The Audacious War eBook

Clarence W. Barron
This eBook from the Gutenberg Project consists of approximately 138 pages of information about The Audacious War.

The Audacious War eBook

Clarence W. Barron
This eBook from the Gutenberg Project consists of approximately 138 pages of information about The Audacious War.

I found his estimate of losses correct.  The English casualties at the end of 1914 were over 100,000,—­killed, wounded, prisoners, and missing,—­or fully the number of the first Expeditionary Force.

Yet every week and every month the forces of the English grew larger and never smaller.  The filling in of the gaps and the augmentation of the English forces and their maintenance, munitions, and supplies was but the smaller part of the work of the War Office.

The great problem was to compass the situation as a worldwide war and summon and put into an effective fighting machine the resources of the Empire.

“Not alone the men but the machinery,” said Kitchener, “must win this war.”

England had to put into operation machinery, financial and diplomatic, machinery of men, guns, and transportation, belting the whole world and bringing the whole forward as a complete organization, yielding here and pressing forward there, but always firmly pressing to the one desired end—­the crushing, crumpling and destroying of the war machinery of Germany.  At the beginning England could not turn out 10,000 rifles a week; and a rifle can shoot well for only about 1000 rounds.  Yet in December a single contractor in England was turning out 40,000 a week, and every possible contractor there and elsewhere had his hands full.

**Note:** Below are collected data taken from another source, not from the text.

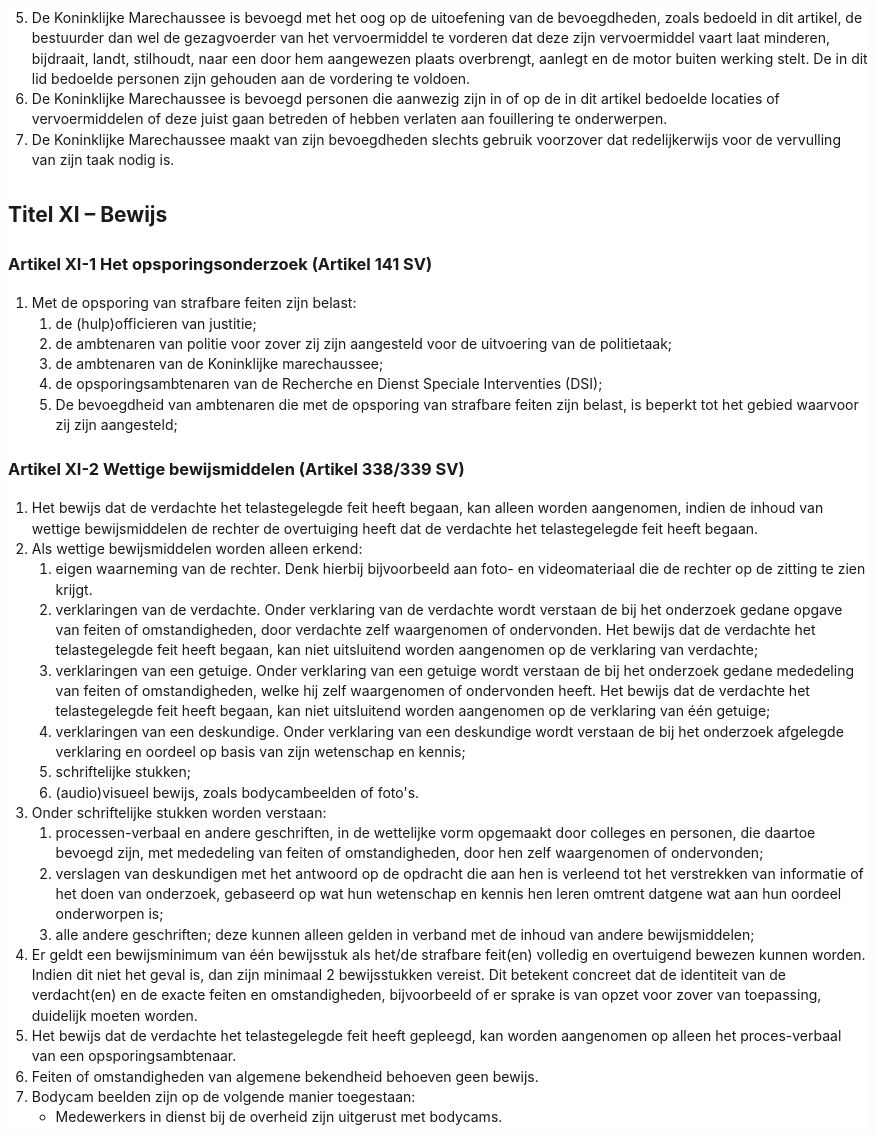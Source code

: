 5. De Koninklijke Marechaussee is bevoegd met het oog op de uitoefening van de bevoegdheden, zoals bedoeld in dit artikel, de bestuurder dan wel de gezagvoerder van het vervoermiddel te vorderen dat deze zijn vervoermiddel vaart laat minderen, bijdraait, landt, stilhoudt, naar een door hem aangewezen plaats overbrengt, aanlegt en de motor buiten werking stelt. De in dit lid bedoelde personen zijn gehouden aan de vordering te voldoen.
6. De Koninklijke Marechaussee is bevoegd personen die aanwezig zijn in of op de in dit artikel bedoelde locaties of vervoermiddelen of deze juist gaan betreden of hebben verlaten aan fouillering te onderwerpen.
7. De Koninklijke Marechaussee maakt van zijn bevoegdheden slechts gebruik voorzover dat redelijkerwijs voor de vervulling van zijn taak nodig is.

## Titel XI – Bewijs

### Artikel XI-1 Het opsporingsonderzoek (Artikel 141 SV)

1. Met de opsporing van strafbare feiten zijn belast:
   1. de (hulp)officieren van justitie;
   2. de ambtenaren van politie voor zover zij zijn aangesteld voor de uitvoering van de politietaak;
   3. de ambtenaren van de Koninklijke marechaussee;
   4. de opsporingsambtenaren van de Recherche en Dienst Speciale Interventies (DSI);
   5. De bevoegdheid van ambtenaren die met de opsporing van strafbare feiten zijn belast, is beperkt tot het gebied waarvoor zij zijn aangesteld;

### Artikel XI-2 Wettige bewijsmiddelen (Artikel 338/339 SV)

1. Het bewijs dat de verdachte het telastegelegde feit heeft begaan, kan alleen worden aangenomen, indien de inhoud van wettige bewijsmiddelen de rechter de overtuiging heeft dat de verdachte het telastegelegde feit heeft begaan.
2. Als wettige bewijsmiddelen worden alleen erkend:
    1. eigen waarneming van de rechter. Denk hierbij bijvoorbeeld aan foto- en videomateriaal die de rechter op de zitting te zien krijgt.
    2. verklaringen van de verdachte. Onder verklaring van de verdachte wordt verstaan de bij het onderzoek gedane opgave van feiten of omstandigheden, door verdachte zelf waargenomen of ondervonden. Het bewijs dat de verdachte het telastegelegde feit heeft begaan, kan niet uitsluitend worden aangenomen op de verklaring van verdachte;
    3. verklaringen van een getuige. Onder verklaring van een getuige wordt verstaan de bij het onderzoek gedane mededeling van feiten of omstandigheden, welke hij zelf waargenomen of ondervonden heeft. Het bewijs dat de verdachte het telastegelegde feit heeft begaan, kan niet uitsluitend worden aangenomen op de verklaring van één getuige;
    4. verklaringen van een deskundige. Onder verklaring van een deskundige wordt verstaan de bij het onderzoek afgelegde verklaring en oordeel op basis van zijn wetenschap en kennis;
    5. schriftelijke stukken;
    6. (audio)visueel bewijs, zoals bodycambeelden of foto's.
3. Onder schriftelijke stukken worden verstaan:
    1. processen-verbaal en andere geschriften, in de wettelijke vorm opgemaakt door colleges en personen, die daartoe bevoegd zijn, met mededeling van feiten of omstandigheden, door hen zelf waargenomen of ondervonden;
    2. verslagen van deskundigen met het antwoord op de opdracht die aan hen is verleend tot het verstrekken van informatie of het doen van onderzoek, gebaseerd op wat hun wetenschap en kennis hen leren omtrent datgene wat aan hun oordeel onderworpen is;
    3. alle andere geschriften; deze kunnen alleen gelden in verband met de inhoud van andere bewijsmiddelen;
4. Er geldt een bewijsminimum van één bewijsstuk als het/de strafbare feit(en) volledig en overtuigend bewezen kunnen worden. Indien dit niet het geval is, dan zijn minimaal 2 bewijsstukken vereist. Dit betekent concreet dat de identiteit van de verdacht(en) en de exacte feiten en omstandigheden, bijvoorbeeld of er sprake is van opzet voor zover van toepassing, duidelijk moeten worden.
5. Het bewijs dat de verdachte het telastegelegde feit heeft gepleegd, kan worden aangenomen op alleen het proces-verbaal van een opsporingsambtenaar.
6. Feiten of omstandigheden van algemene bekendheid behoeven geen bewijs.
7. Bodycam beelden zijn op de volgende manier toegestaan:
    * Medewerkers in dienst bij de overheid zijn uitgerust met bodycams.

Kitchener must compass every detail from the rifle to the supply base; from the seasoned wood for that rifle right down to the number of troops he must have on the Continent when it comes to a settlement; for, says Kitchener, “You cannot draw unless you hold cards.”

The broad sweep of the English preparations may be indicated by this:  that when war broke out England not only commandeered horses in every city, village, and highway of England, taking them from carriages and from under the saddle, but started buying them over the seas.  Of English shipping she gathered into her war-fold such a number of boats as I do not dare to repeat.  She gathered in under the admiralty flag so many steamships from the mercantile marine that those which were found most expensive to operate were soon turned back into the channels of trade.  With the many hundred steamers that she commandeered she set about transporting everything needed, including horses, from over the ocean.

The French bought their horses by the thousand in Texas and contracted at good prices for their shipment to Bordeaux.  Steamship rates became almost prohibitive, and the horses arrived from their long journey in poor condition.  England inspected the horses in America, paid for them, and then put them in charge of her own men on her own ships, and landed them by the shortest routes in England and on the Continent, in prime condition.

Although Germany had been buying liberally of horses in Ireland as early as March, when the long arm of Great Britain reached out there was no failure in her mounts for the cannon and cavalry divisions.  For good horses at home and abroad she did not hesitate to pay as high as $350.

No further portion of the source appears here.